__Dataset entries__:
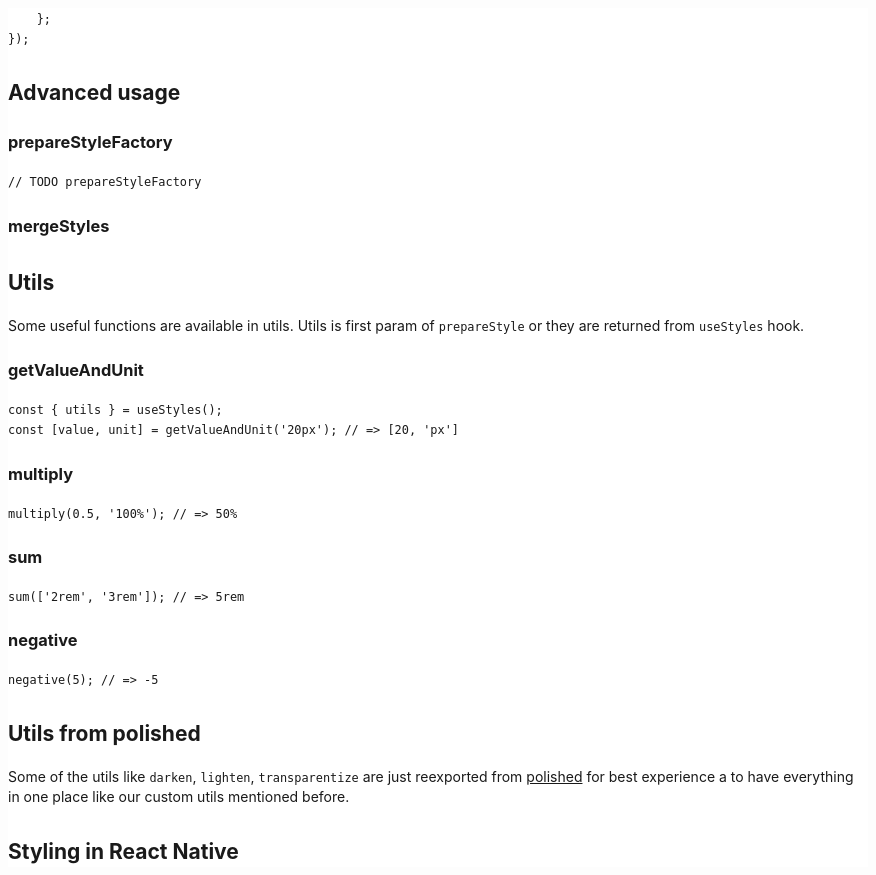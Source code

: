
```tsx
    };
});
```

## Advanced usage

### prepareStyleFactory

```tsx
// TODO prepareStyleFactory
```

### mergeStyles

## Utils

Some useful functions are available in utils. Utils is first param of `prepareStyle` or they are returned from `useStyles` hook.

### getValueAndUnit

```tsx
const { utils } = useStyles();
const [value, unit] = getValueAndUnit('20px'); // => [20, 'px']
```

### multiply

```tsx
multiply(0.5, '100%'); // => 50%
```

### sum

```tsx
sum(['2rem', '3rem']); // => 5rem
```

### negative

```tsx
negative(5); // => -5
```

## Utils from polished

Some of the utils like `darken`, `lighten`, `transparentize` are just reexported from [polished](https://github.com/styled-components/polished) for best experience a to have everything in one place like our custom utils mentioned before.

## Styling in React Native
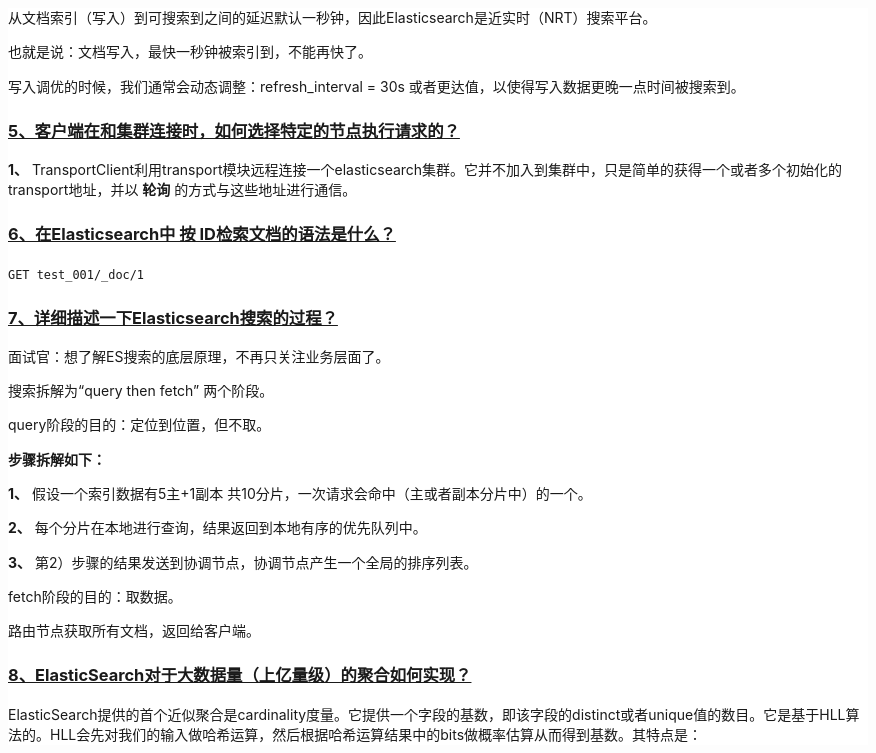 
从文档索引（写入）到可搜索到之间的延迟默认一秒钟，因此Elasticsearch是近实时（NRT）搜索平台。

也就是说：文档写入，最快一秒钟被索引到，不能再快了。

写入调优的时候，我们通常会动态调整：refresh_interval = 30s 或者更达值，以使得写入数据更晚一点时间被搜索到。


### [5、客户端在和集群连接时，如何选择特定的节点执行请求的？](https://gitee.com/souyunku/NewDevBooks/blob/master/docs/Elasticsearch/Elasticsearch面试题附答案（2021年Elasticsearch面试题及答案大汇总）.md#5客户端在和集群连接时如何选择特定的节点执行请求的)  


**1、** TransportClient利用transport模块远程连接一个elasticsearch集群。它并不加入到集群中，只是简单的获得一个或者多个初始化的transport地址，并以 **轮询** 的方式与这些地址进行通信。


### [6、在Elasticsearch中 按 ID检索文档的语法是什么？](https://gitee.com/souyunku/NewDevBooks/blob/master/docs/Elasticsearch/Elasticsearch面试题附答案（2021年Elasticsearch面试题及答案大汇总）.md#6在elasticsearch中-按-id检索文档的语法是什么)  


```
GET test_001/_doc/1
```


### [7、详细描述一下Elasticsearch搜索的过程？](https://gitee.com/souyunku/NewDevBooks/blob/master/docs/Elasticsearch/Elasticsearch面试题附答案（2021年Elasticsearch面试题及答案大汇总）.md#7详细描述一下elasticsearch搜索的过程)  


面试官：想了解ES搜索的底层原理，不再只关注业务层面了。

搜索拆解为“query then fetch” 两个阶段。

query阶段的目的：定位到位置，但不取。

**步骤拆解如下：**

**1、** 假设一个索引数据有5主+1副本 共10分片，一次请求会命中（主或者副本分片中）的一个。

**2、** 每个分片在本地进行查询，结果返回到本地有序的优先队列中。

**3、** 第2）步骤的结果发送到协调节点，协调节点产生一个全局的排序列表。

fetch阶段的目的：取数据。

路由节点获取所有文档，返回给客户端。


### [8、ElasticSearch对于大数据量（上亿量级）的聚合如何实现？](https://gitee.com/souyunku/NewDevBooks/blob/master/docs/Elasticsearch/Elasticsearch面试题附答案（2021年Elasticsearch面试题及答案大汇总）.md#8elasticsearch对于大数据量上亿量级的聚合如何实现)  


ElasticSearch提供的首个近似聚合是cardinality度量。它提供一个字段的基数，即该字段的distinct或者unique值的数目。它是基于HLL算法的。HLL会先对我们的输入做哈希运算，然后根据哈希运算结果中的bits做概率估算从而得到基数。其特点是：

...

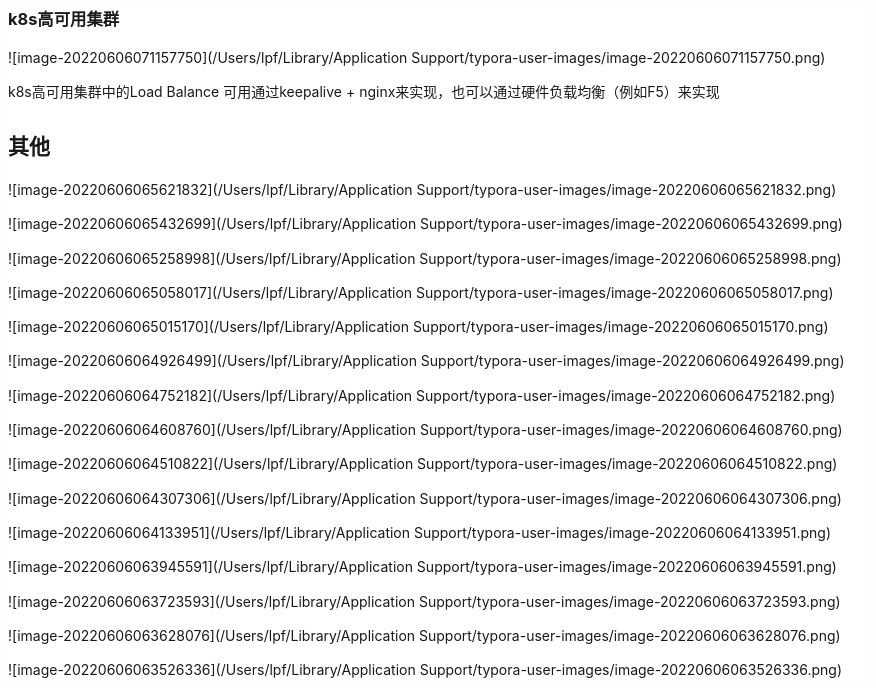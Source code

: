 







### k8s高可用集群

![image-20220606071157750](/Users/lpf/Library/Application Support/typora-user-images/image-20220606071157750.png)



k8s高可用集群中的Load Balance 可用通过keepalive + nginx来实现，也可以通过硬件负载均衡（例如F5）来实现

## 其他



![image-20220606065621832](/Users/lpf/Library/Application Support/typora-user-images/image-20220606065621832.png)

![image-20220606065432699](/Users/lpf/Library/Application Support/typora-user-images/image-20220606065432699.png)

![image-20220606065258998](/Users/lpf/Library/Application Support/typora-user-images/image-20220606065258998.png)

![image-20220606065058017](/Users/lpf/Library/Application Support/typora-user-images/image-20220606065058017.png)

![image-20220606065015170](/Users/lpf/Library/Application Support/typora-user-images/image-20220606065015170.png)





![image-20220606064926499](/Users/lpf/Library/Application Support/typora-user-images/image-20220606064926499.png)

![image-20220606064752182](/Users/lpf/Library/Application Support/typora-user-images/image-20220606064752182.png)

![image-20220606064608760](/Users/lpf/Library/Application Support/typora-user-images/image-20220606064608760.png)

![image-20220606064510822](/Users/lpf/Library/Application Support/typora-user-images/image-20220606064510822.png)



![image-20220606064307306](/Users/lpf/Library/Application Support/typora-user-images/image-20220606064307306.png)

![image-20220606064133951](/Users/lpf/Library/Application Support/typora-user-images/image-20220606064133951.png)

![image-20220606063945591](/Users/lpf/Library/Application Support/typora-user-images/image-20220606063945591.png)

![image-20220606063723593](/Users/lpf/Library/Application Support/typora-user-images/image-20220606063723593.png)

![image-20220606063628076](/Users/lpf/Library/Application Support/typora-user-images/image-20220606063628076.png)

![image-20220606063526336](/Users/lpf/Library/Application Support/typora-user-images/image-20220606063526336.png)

__Task brief__: Using the entries above, reproduce word for word only the lines from the one that contains "### multiply" to the one that contains "ElasticSearch提", both ends included, and drop every picture.

__Solution to the problem__:
### multiply

```tsx
multiply(0.5, '100%'); // => 50%
```

### sum

```tsx
sum(['2rem', '3rem']); // => 5rem
```

### negative

```tsx
negative(5); // => -5
```

## Utils from polished

Some of the utils like `darken`, `lighten`, `transparentize` are just reexported from [polished](https://github.com/styled-components/polished) for best experience a to have everything in one place like our custom utils mentioned before.

## Styling in React Native
从文档索引（写入）到可搜索到之间的延迟默认一秒钟，因此Elasticsearch是近实时（NRT）搜索平台。

也就是说：文档写入，最快一秒钟被索引到，不能再快了。

写入调优的时候，我们通常会动态调整：refresh_interval = 30s 或者更达值，以使得写入数据更晚一点时间被搜索到。


### [5、客户端在和集群连接时，如何选择特定的节点执行请求的？](https://gitee.com/souyunku/NewDevBooks/blob/master/docs/Elasticsearch/Elasticsearch面试题附答案（2021年Elasticsearch面试题及答案大汇总）.md#5客户端在和集群连接时如何选择特定的节点执行请求的)  


**1、** TransportClient利用transport模块远程连接一个elasticsearch集群。它并不加入到集群中，只是简单的获得一个或者多个初始化的transport地址，并以 **轮询** 的方式与这些地址进行通信。


### [6、在Elasticsearch中 按 ID检索文档的语法是什么？](https://gitee.com/souyunku/NewDevBooks/blob/master/docs/Elasticsearch/Elasticsearch面试题附答案（2021年Elasticsearch面试题及答案大汇总）.md#6在elasticsearch中-按-id检索文档的语法是什么)  


```
GET test_001/_doc/1
```


### [7、详细描述一下Elasticsearch搜索的过程？](https://gitee.com/souyunku/NewDevBooks/blob/master/docs/Elasticsearch/Elasticsearch面试题附答案（2021年Elasticsearch面试题及答案大汇总）.md#7详细描述一下elasticsearch搜索的过程)  


面试官：想了解ES搜索的底层原理，不再只关注业务层面了。

搜索拆解为“query then fetch” 两个阶段。

query阶段的目的：定位到位置，但不取。

**步骤拆解如下：**

**1、** 假设一个索引数据有5主+1副本 共10分片，一次请求会命中（主或者副本分片中）的一个。

**2、** 每个分片在本地进行查询，结果返回到本地有序的优先队列中。

**3、** 第2）步骤的结果发送到协调节点，协调节点产生一个全局的排序列表。

fetch阶段的目的：取数据。

路由节点获取所有文档，返回给客户端。


### [8、ElasticSearch对于大数据量（上亿量级）的聚合如何实现？](https://gitee.com/souyunku/NewDevBooks/blob/master/docs/Elasticsearch/Elasticsearch面试题附答案（2021年Elasticsearch面试题及答案大汇总）.md#8elasticsearch对于大数据量上亿量级的聚合如何实现)  


ElasticSearch提供的首个近似聚合是cardinality度量。它提供一个字段的基数，即该字段的distinct或者unique值的数目。它是基于HLL算法的。HLL会先对我们的输入做哈希运算，然后根据哈希运算结果中的bits做概率估算从而得到基数。其特点是：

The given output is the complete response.